The accused’s personal vulnerability and risk of being exposed to coronavirus in custody has become a relevant sentencing consideration. In R v Madex [2020] VCC 145, the Court held at paragraph 50 –

‘You are now 69 years old. An important and unprecedented factory which I take into account is the impact of COVID-19 and the risk that it poses to you, if you are sentenced to prison. Your age of 69 years places you in a higher risk category to other people…. I am satisfied that your age, in combination with the risk of contracting COVID-19, is a significant factor and one that I have taken into consideration in determining your sentence’.

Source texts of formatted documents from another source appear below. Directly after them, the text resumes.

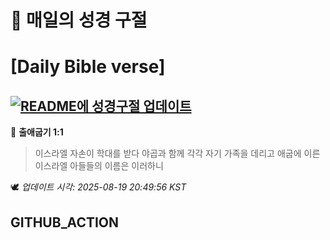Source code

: # 🙏 매일의 성경 구절
# [Daily Bible verse]
## [![README에 성경구절 업데이트](https://github.com/DONGSUKA/first_test/actions/workflows/update-readme-bible.yml/badge.svg)](https://github.com/DONGSUKA/first_test/actions/workflows/update-readme-bible.yml)
<!-- START_BIBLE_VERSE -->
📖 **출애굽기 1:1**
> 이스라엘 자손이 학대를 받다 야곱과 함께 각각 자기 가족을 데리고 애굽에 이른 이스라엘 아들들의 이름은 이러하니

🕊️ _업데이트 시각: 2025-08-19 20:49:56 KST_
  <!-- END_BIBLE_VERSE -->
## GITHUB_ACTION
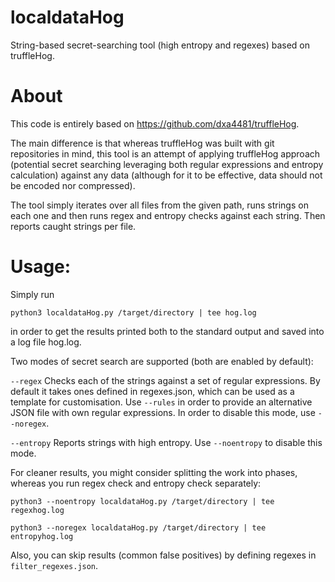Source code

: # localdataHog
String-based secret-searching tool (high entropy and regexes) based on truffleHog.

# About

This code is entirely based on https://github.com/dxa4481/truffleHog. 

The main difference is that whereas truffleHog was built with git repositories in mind, this tool is an attempt of applying truffleHog approach (potential secret searching leveraging both regular expressions and entropy calculation) against any data (although for it to be effective, data should not be encoded nor compressed).

The tool simply iterates over all files from the given path, runs strings on each one and then runs regex and entropy checks against each string. Then reports caught strings per file.

# Usage:
Simply run

`python3 localdataHog.py /target/directory | tee hog.log`

in order to get the results printed both to the standard output and saved into a log file hog.log.


Two modes of secret search are supported (both are enabled by default):

`--regex` 	Checks each of the strings against a set of regular expressions. By default it takes ones defined in regexes.json, which can be used as a template for customisation. Use `--rules` in order to provide an alternative JSON file with own regular expressions. In order to disable this mode, use `--noregex`.

`--entropy`	Reports strings with high entropy. Use `--noentropy` to disable this mode.
	
For cleaner results, you might consider splitting the work into phases, whereas you run regex check and entropy check separately:

`python3 --noentropy localdataHog.py /target/directory | tee regexhog.log`

`python3 --noregex localdataHog.py /target/directory | tee entropyhog.log`

Also, you can skip results (common false positives) by defining regexes in `filter_regexes.json`.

The utilitarian benefit of an accused’s early guilty plea has taken a new dimension. Justice Dixon in Director of Public Prosecutions v Bourke [2020] VSC 130, emphasised this benefit and noted that it spared the Court the logistical hassle of calling a jury pool in a time when our community must observe “social distancing”. Her Honour held –

‘I regard your plea of guilty as having substantial utilitarian value at the present time, noting the current public health concerns regarding COVID-19 virus, which may have impacted on the practical management of a jury trial if the matter had not resolved. I note that in the interim, between you pleading guilty and this sentencing, new jury trials have had to be ceased for the time being in Victoria. Fortunately, no jury pool is needed to be called in your case’.

 

Coronavirus and Bail

The effect of coronavirus on people’s experience in custody and abnormal delays it is causing has been raised in bail applications.

Justice Lasry turned his mind to the perilous position people on remand are in and remarked in Re Broes [2020] VSC 128 at paragraph 39 –

‘… there can be no question that once the virus is discovered in any of the Victorian prisons, there will have to be a significant lockdown for a number of reasons. The transmission between prisoners will be significant and likely to occur at a much greater rate than the transmission that is occurring in the community at present. That will result in a large number of prisoners becoming quite seriously ill, depending on their age and underlying conditions. I appreciate that these are matters of speculation to a degree, but the situation is sufficiently urgent to be taken into account’.

In Re Tong [2020] VSC 141, Justice Tinney warned that the current health crisis cannot be treated as a “get out of gaol free card” automatically satisfying Magistrates’ and Judges hearing bail applications that bail should be granted. There are still thresholds which must be satisfied and coronavirus forms part of the surrounding circumstances a court must contemplate.

At the time of writing this blog, coronavirus is in its early days, but it has already featured in many decisions. It will inevitably change the complexion of future sentencing and bail outcomes.